Using twitter as an outage notification

Skywing Skywing at valhallalegends.com
Sun Jul 5 16:20:01 UTC 2009


Hmm... doesn't that kind of defeat the point of using Twitter instead of your own infrastructure to begin with, aside from adding another (Posterous) single point of failure for all your communication mechanisms?

Perhaps it is not so important for snow days vs. outage situations, but it seems to me like it would be simpler and more reliable to go directly to the source and not use Posterous.

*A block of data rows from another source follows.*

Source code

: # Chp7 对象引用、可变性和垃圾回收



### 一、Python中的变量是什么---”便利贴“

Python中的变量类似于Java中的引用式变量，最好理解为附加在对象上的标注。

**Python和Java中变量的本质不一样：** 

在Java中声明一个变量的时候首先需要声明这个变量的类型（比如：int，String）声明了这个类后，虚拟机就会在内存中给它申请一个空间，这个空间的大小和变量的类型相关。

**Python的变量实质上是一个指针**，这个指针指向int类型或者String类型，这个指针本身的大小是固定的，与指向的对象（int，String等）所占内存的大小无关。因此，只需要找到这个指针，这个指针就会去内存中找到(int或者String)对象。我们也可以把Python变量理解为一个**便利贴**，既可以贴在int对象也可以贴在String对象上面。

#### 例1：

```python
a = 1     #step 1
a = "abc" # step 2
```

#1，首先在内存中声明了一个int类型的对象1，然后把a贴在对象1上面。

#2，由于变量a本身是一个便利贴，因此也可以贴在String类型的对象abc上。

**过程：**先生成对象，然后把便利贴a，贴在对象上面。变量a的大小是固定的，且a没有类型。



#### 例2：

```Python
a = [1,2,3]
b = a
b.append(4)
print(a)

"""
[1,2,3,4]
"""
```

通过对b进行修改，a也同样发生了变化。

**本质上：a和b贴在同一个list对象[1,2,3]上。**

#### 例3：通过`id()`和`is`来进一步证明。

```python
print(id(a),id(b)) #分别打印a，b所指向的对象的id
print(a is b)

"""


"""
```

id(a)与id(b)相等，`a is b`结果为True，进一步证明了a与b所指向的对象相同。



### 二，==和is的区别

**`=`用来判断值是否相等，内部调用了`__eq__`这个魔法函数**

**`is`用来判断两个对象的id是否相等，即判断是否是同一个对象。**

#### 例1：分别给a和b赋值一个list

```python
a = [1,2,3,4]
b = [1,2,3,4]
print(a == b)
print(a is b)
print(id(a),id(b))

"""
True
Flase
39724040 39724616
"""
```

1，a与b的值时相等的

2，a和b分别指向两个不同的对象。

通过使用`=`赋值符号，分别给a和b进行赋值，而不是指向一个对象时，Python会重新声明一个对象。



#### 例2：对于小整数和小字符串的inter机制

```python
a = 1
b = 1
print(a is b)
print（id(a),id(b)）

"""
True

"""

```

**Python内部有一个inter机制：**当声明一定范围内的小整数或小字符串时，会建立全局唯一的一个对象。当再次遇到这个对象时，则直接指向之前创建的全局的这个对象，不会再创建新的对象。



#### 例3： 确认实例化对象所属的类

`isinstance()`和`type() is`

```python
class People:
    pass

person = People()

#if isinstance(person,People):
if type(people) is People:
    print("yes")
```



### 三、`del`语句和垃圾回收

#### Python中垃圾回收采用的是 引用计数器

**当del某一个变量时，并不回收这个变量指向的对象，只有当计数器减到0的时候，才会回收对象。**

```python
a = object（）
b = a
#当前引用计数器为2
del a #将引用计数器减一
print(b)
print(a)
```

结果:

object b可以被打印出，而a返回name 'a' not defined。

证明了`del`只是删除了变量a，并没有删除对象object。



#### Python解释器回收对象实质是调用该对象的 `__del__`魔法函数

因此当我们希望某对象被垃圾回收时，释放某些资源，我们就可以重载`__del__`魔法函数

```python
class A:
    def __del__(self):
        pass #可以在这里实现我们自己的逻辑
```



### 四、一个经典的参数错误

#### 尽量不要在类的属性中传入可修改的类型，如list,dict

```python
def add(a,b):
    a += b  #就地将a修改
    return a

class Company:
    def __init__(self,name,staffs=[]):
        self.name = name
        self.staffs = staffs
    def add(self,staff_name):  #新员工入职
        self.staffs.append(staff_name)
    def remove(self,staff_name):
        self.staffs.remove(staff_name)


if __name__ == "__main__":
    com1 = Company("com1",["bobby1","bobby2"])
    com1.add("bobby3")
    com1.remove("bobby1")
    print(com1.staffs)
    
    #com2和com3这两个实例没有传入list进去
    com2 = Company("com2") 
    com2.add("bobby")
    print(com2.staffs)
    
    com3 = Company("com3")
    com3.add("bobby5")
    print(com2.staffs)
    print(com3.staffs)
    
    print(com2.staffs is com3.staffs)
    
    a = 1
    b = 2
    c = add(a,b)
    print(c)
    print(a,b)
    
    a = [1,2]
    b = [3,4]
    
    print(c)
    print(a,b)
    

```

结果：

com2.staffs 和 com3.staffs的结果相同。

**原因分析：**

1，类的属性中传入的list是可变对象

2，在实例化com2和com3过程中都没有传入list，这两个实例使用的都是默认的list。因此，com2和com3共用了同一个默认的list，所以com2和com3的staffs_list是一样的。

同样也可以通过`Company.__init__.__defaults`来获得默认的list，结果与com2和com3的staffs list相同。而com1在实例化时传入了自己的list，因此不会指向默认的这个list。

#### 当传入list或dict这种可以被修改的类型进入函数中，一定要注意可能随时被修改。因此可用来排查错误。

(Besides, I suspect the chances are reasonable that between mail/www/Twitter, you're going to have a low set of users in the other social networking sites crowd who don't have any overlap to begin with.  Diminishing returns?)

- S

-----Original Message-----
From: JC Dill <jcdill.lists at gmail.com>
Sent: Sunday, July 05, 2009 08:18
Cc: nanog at merit.edu <nanog at merit.edu>
Subject: Re: Using twitter as an outage notification


Roland Perry wrote:
>> There's the temptation by some of companies to leverage the latest
>> technology to appear "cool" and "in tune" with customers, but by far and
>> large, when something goes down customers either do no nothing, wait, or
>> call in.  I think the best use of everyone's time is to make sure
>> their call
>> center/support desk has the capability to post an announcement to
>> those that
>> call in.
>
> It's a High School. They don't have a "support desk" (or more than
> handful of phone lines [1]). Even the local radio station can't cope
> with one call per school asking them to broadcast the news that they
> have closed due to bad weather.
>
>> And then make sure something gets posted to the website.
>
> Unfortunately, the number of students polling the website for news
> means it can't cope with the traffic.
Really?  Um, wow.  How big is this school?  Is the webserver on an ISDN
line?
> I don't believe they can justify paying more for better web hosting,
> just to manage this once-a-year half hour event.
This is a case where it makes *perfect* sense to offload emergency
notifications to another, larger system such as twitter, *as well as*
post to the school website (ideally via a blog, so you can use posterus
to do both actions in one email).  There's no fee, the cost to "set
up"[1] is your time to securely configure a posterus account and a list
to send to posterus (see below) and then to send an announcement post to
posterus (and thus post on the school blog and on twitter) and to send
an email to all students and parents notifying them so they can follow
the school's announcement feed on twitter.

jc

[1] To setup: create an announcement mailing list with a name like
post72045gh at school.edu - the name is kept private.  The mailing list
will send to posterus (and yourself - do NOT use this list to send to
regular users - if you want to do that make a different list, a public
list).  This prevents students from sending out snow day emails by
forging the school's secretary's email address and sending to posterus
themselves - they would need to guess the name of the mailing list and
send "from" that name to posterus to forge a snow day email.

For even more security, set the list to no approved posters.  The people
who are authorized to send out the announcement will be authorized to
*approve* posts from non-members (who are everyone).  Anyone on the
school staff can post (but still, keep the address private, only
distribute it to those who need to know!).  The posts are held for
moderation and are sent to the people who can approve, and they have to
click on the approval link and approve the post before it gets
distributed.  Test this system with the people who will use it, so that
they understand what happens if they are the first one to click on the
approval link, and what happens if someone else is first (no messages
left to approve).  Also, make sure they can remember the password for
moderating the private email list - the whole thing grinds to a halt if
none of them can remember their password at 4 am when they try to send a
snowday announcement and it remains stuck in the distribution list and
never gets out and posted.  The usual system people use to remember an
infrequently used password (of having a password on a note by the
computer in the office) doesn't work at 4 am when everyone is at home.